Records drawn from a dataset:
════

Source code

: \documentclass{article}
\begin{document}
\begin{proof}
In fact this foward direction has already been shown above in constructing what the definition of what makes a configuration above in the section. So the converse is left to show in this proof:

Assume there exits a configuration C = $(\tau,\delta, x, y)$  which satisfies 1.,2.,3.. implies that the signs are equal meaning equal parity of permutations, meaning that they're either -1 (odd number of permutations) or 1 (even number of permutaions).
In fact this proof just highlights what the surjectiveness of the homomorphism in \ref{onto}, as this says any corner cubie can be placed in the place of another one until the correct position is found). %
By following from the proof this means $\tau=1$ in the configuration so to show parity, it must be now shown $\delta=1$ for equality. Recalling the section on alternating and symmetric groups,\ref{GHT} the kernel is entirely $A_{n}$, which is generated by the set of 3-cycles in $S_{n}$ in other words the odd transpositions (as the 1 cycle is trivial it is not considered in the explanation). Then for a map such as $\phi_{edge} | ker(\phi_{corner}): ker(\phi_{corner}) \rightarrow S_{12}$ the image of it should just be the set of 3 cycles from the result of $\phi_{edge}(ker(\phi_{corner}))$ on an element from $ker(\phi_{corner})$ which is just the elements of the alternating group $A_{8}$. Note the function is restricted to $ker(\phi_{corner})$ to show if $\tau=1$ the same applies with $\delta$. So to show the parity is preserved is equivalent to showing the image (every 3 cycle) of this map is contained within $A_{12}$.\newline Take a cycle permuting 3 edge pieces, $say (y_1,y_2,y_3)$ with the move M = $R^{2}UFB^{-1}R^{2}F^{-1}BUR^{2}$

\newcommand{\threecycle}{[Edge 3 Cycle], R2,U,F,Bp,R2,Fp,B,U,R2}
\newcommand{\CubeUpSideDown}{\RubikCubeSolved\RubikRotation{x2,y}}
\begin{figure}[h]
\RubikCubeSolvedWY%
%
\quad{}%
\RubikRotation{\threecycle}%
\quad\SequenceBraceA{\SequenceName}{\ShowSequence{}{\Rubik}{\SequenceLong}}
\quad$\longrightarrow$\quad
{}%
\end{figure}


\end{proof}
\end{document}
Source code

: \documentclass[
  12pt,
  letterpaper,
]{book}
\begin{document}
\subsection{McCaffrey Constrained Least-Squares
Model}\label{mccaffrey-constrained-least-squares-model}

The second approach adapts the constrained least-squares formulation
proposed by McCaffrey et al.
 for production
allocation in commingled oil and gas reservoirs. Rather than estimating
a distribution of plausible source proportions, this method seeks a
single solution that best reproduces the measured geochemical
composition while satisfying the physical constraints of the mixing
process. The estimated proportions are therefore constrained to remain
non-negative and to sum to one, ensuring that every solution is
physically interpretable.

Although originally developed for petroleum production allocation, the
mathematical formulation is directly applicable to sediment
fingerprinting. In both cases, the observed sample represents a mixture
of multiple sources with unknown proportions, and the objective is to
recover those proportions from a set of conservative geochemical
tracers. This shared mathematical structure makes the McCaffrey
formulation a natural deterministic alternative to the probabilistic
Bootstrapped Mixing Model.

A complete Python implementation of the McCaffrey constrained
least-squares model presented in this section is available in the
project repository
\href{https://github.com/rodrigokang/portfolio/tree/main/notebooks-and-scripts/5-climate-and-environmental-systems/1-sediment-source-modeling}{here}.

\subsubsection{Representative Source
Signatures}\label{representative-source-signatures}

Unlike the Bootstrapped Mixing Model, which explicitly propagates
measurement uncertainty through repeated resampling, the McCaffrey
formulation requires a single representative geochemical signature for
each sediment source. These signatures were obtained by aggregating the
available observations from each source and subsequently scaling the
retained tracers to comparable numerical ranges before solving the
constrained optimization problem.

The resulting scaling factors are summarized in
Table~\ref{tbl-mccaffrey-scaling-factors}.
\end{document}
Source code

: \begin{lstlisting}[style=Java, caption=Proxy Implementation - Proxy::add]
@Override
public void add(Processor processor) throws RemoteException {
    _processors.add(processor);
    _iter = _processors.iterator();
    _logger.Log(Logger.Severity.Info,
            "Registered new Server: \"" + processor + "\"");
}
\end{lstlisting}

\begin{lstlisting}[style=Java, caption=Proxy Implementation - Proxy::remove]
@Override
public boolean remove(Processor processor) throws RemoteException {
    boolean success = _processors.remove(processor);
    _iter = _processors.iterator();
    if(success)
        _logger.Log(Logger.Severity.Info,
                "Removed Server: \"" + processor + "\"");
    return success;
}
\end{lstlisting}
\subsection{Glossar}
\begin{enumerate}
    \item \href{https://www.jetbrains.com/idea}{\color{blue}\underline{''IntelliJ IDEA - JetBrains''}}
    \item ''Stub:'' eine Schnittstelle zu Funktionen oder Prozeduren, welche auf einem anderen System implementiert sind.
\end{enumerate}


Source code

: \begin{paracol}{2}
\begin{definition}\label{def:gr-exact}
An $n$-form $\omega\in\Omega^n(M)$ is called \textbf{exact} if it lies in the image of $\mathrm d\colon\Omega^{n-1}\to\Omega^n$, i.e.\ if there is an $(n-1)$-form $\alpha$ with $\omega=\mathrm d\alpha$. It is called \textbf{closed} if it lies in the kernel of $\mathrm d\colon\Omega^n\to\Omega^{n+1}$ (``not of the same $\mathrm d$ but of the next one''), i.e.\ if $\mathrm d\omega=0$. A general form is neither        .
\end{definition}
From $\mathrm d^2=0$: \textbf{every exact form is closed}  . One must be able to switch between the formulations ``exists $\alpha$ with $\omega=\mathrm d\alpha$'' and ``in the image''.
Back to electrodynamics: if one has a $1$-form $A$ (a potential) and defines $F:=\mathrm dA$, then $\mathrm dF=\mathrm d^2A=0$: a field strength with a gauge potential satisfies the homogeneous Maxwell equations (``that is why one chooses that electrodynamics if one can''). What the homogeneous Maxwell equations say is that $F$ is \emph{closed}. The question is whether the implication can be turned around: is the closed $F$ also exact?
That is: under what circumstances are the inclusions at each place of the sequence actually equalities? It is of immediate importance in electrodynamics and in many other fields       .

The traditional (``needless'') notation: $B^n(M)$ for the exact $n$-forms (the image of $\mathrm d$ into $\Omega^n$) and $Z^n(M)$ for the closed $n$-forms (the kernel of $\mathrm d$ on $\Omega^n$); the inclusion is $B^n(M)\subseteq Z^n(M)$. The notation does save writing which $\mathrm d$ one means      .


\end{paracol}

════

PROBLEM TO SOLVE: Restate each record exactly as written.

WRITTEN SOLUTION:
Source code

: \documentclass{article}
\begin{document}
\begin{proof}
In fact this foward direction has already been shown above in constructing what the definition of what makes a configuration above in the section. So the converse is left to show in this proof:

Assume there exits a configuration C = $(\tau,\delta, x, y)$  which satisfies 1.,2.,3.. implies that the signs are equal meaning equal parity of permutations, meaning that they're either -1 (odd number of permutations) or 1 (even number of permutaions).
In fact this proof just highlights what the surjectiveness of the homomorphism in \ref{onto}, as this says any corner cubie can be placed in the place of another one until the correct position is found). %
By following from the proof this means $\tau=1$ in the configuration so to show parity, it must be now shown $\delta=1$ for equality. Recalling the section on alternating and symmetric groups,\ref{GHT} the kernel is entirely $A_{n}$, which is generated by the set of 3-cycles in $S_{n}$ in other words the odd transpositions (as the 1 cycle is trivial it is not considered in the explanation). Then for a map such as $\phi_{edge} | ker(\phi_{corner}): ker(\phi_{corner}) \rightarrow S_{12}$ the image of it should just be the set of 3 cycles from the result of $\phi_{edge}(ker(\phi_{corner}))$ on an element from $ker(\phi_{corner})$ which is just the elements of the alternating group $A_{8}$. Note the function is restricted to $ker(\phi_{corner})$ to show if $\tau=1$ the same applies with $\delta$. So to show the parity is preserved is equivalent to showing the image (every 3 cycle) of this map is contained within $A_{12}$.\newline Take a cycle permuting 3 edge pieces, $say (y_1,y_2,y_3)$ with the move M = $R^{2}UFB^{-1}R^{2}F^{-1}BUR^{2}$

\newcommand{\threecycle}{[Edge 3 Cycle], R2,U,F,Bp,R2,Fp,B,U,R2}
\newcommand{\CubeUpSideDown}{\RubikCubeSolved\RubikRotation{x2,y}}
\begin{figure}[h]
\RubikCubeSolvedWY%
%
\quad{}%
\RubikRotation{\threecycle}%
\quad\SequenceBraceA{\SequenceName}{\ShowSequence{}{\Rubik}{\SequenceLong}}
\quad$\longrightarrow$\quad
{}%
\end{figure}


\end{proof}
\end{document}
Source code

: \documentclass[
  12pt,
  letterpaper,
]{book}
\begin{document}
\subsection{McCaffrey Constrained Least-Squares
Model}\label{mccaffrey-constrained-least-squares-model}

The second approach adapts the constrained least-squares formulation
proposed by McCaffrey et al.
 for production
allocation in commingled oil and gas reservoirs. Rather than estimating
a distribution of plausible source proportions, this method seeks a
single solution that best reproduces the measured geochemical
composition while satisfying the physical constraints of the mixing
process. The estimated proportions are therefore constrained to remain
non-negative and to sum to one, ensuring that every solution is
physically interpretable.

Although originally developed for petroleum production allocation, the
mathematical formulation is directly applicable to sediment
fingerprinting. In both cases, the observed sample represents a mixture
of multiple sources with unknown proportions, and the objective is to
recover those proportions from a set of conservative geochemical
tracers. This shared mathematical structure makes the McCaffrey
formulation a natural deterministic alternative to the probabilistic
Bootstrapped Mixing Model.

A complete Python implementation of the McCaffrey constrained
least-squares model presented in this section is available in the
project repository
\href{https://github.com/rodrigokang/portfolio/tree/main/notebooks-and-scripts/5-climate-and-environmental-systems/1-sediment-source-modeling}{here}.

\subsubsection{Representative Source
Signatures}\label{representative-source-signatures}

Unlike the Bootstrapped Mixing Model, which explicitly propagates
measurement uncertainty through repeated resampling, the McCaffrey
formulation requires a single representative geochemical signature for
each sediment source. These signatures were obtained by aggregating the
available observations from each source and subsequently scaling the
retained tracers to comparable numerical ranges before solving the
constrained optimization problem.

The resulting scaling factors are summarized in
Table~\ref{tbl-mccaffrey-scaling-factors}.
\end{document}
Source code

: \begin{lstlisting}[style=Java, caption=Proxy Implementation - Proxy::add]
@Override
public void add(Processor processor) throws RemoteException {
    _processors.add(processor);
    _iter = _processors.iterator();
    _logger.Log(Logger.Severity.Info,
            "Registered new Server: \"" + processor + "\"");
}
\end{lstlisting}

\begin{lstlisting}[style=Java, caption=Proxy Implementation - Proxy::remove]
@Override
public boolean remove(Processor processor) throws RemoteException {
    boolean success = _processors.remove(processor);
    _iter = _processors.iterator();
    if(success)
        _logger.Log(Logger.Severity.Info,
                "Removed Server: \"" + processor + "\"");
    return success;
}
\end{lstlisting}
\subsection{Glossar}
\begin{enumerate}
    \item \href{https://www.jetbrains.com/idea}{\color{blue}\underline{''IntelliJ IDEA - JetBrains''}}
    \item ''Stub:'' eine Schnittstelle zu Funktionen oder Prozeduren, welche auf einem anderen System implementiert sind.
\end{enumerate}


Source code

: \begin{paracol}{2}
\begin{definition}\label{def:gr-exact}
An $n$-form $\omega\in\Omega^n(M)$ is called \textbf{exact} if it lies in the image of $\mathrm d\colon\Omega^{n-1}\to\Omega^n$, i.e.\ if there is an $(n-1)$-form $\alpha$ with $\omega=\mathrm d\alpha$. It is called \textbf{closed} if it lies in the kernel of $\mathrm d\colon\Omega^n\to\Omega^{n+1}$ (``not of the same $\mathrm d$ but of the next one''), i.e.\ if $\mathrm d\omega=0$. A general form is neither        .
\end{definition}
From $\mathrm d^2=0$: \textbf{every exact form is closed}  . One must be able to switch between the formulations ``exists $\alpha$ with $\omega=\mathrm d\alpha$'' and ``in the image''.
Back to electrodynamics: if one has a $1$-form $A$ (a potential) and defines $F:=\mathrm dA$, then $\mathrm dF=\mathrm d^2A=0$: a field strength with a gauge potential satisfies the homogeneous Maxwell equations (``that is why one chooses that electrodynamics if one can''). What the homogeneous Maxwell equations say is that $F$ is \emph{closed}. The question is whether the implication can be turned around: is the closed $F$ also exact?
That is: under what circumstances are the inclusions at each place of the sequence actually equalities? It is of immediate importance in electrodynamics and in many other fields       .

The traditional (``needless'') notation: $B^n(M)$ for the exact $n$-forms (the image of $\mathrm d$ into $\Omega^n$) and $Z^n(M)$ for the closed $n$-forms (the kernel of $\mathrm d$ on $\Omega^n$); the inclusion is $B^n(M)\subseteq Z^n(M)$. The notation does save writing which $\mathrm d$ one means      .


\end{paracol}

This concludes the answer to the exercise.